● Problem requirements:
Your answer should be the complete data, copied exactly.

:: Records provided ::

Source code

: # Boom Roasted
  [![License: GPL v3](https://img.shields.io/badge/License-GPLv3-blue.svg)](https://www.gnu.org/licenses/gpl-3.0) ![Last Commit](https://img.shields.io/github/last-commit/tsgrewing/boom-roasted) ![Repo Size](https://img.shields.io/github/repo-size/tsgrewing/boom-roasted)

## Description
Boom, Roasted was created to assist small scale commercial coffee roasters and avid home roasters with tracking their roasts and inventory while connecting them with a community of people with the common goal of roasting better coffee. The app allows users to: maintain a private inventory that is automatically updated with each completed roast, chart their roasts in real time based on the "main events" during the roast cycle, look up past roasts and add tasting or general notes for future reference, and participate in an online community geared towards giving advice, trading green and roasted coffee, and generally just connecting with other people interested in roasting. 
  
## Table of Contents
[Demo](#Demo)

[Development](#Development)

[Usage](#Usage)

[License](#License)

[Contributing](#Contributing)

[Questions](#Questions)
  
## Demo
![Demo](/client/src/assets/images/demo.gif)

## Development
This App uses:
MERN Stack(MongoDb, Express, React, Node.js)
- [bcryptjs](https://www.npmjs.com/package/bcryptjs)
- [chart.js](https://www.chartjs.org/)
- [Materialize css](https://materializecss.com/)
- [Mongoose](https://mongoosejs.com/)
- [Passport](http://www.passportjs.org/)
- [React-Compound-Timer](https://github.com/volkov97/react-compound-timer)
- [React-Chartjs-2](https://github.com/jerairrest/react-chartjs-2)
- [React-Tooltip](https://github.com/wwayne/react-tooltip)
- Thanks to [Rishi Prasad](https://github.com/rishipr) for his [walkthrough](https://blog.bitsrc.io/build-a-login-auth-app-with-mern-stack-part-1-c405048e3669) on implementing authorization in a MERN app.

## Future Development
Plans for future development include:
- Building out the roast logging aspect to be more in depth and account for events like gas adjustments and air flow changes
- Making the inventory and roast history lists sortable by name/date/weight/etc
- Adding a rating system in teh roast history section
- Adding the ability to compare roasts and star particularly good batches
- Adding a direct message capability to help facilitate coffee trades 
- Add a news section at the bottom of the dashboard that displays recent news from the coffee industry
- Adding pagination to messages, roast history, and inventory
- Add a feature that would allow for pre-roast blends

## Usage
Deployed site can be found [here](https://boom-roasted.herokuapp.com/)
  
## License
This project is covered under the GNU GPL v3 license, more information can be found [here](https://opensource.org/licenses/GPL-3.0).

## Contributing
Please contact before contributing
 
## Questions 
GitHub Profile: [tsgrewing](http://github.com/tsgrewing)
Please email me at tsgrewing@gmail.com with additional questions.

:::

● Problem solution:
Source code

: # Boom Roasted
  [![License: GPL v3](https://img.shields.io/badge/License-GPLv3-blue.svg)](https://www.gnu.org/licenses/gpl-3.0) ![Last Commit](https://img.shields.io/github/last-commit/tsgrewing/boom-roasted) ![Repo Size](https://img.shields.io/github/repo-size/tsgrewing/boom-roasted)

## Description
Boom, Roasted was created to assist small scale commercial coffee roasters and avid home roasters with tracking their roasts and inventory while connecting them with a community of people with the common goal of roasting better coffee. The app allows users to: maintain a private inventory that is automatically updated with each completed roast, chart their roasts in real time based on the "main events" during the roast cycle, look up past roasts and add tasting or general notes for future reference, and participate in an online community geared towards giving advice, trading green and roasted coffee, and generally just connecting with other people interested in roasting. 
  
## Table of Contents
[Demo](#Demo)

[Development](#Development)

[Usage](#Usage)

[License](#License)

[Contributing](#Contributing)

[Questions](#Questions)
  
## Demo
![Demo](/client/src/assets/images/demo.gif)

## Development
This App uses:
MERN Stack(MongoDb, Express, React, Node.js)
- [bcryptjs](https://www.npmjs.com/package/bcryptjs)
- [chart.js](https://www.chartjs.org/)
- [Materialize css](https://materializecss.com/)
- [Mongoose](https://mongoosejs.com/)
- [Passport](http://www.passportjs.org/)
- [React-Compound-Timer](https://github.com/volkov97/react-compound-timer)
- [React-Chartjs-2](https://github.com/jerairrest/react-chartjs-2)
- [React-Tooltip](https://github.com/wwayne/react-tooltip)
- Thanks to [Rishi Prasad](https://github.com/rishipr) for his [walkthrough](https://blog.bitsrc.io/build-a-login-auth-app-with-mern-stack-part-1-c405048e3669) on implementing authorization in a MERN app.

## Future Development
Plans for future development include:
- Building out the roast logging aspect to be more in depth and account for events like gas adjustments and air flow changes
- Making the inventory and roast history lists sortable by name/date/weight/etc
- Adding a rating system in teh roast history section
- Adding the ability to compare roasts and star particularly good batches
- Adding a direct message capability to help facilitate coffee trades 
- Add a news section at the bottom of the dashboard that displays recent news from the coffee industry
- Adding pagination to messages, roast history, and inventory
- Add a feature that would allow for pre-roast blends

## Usage
Deployed site can be found [here](https://boom-roasted.herokuapp.com/)
  
## License
This project is covered under the GNU GPL v3 license, more information can be found [here](https://opensource.org/licenses/GPL-3.0).

## Contributing
Please contact before contributing
 
## Questions 
GitHub Profile: [tsgrewing](http://github.com/tsgrewing)
Please email me at tsgrewing@gmail.com with additional questions.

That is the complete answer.